(The records begins)

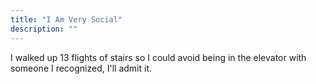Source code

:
 ```yaml
---
title: "I Am Very Social"
description: ""
---
```

I walked up 13 flights of stairs so I could avoid being in the elevator with someone I recognized, I'll admit it.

(The records ends)

Task item:
Word for word, please reproduce each entry above and leave out every picture.

Task response:
Source code

:
 ```yaml
---
title: "I Am Very Social"
description: ""
---
```

I walked up 13 flights of stairs so I could avoid being in the elevator with someone I recognized, I'll admit it.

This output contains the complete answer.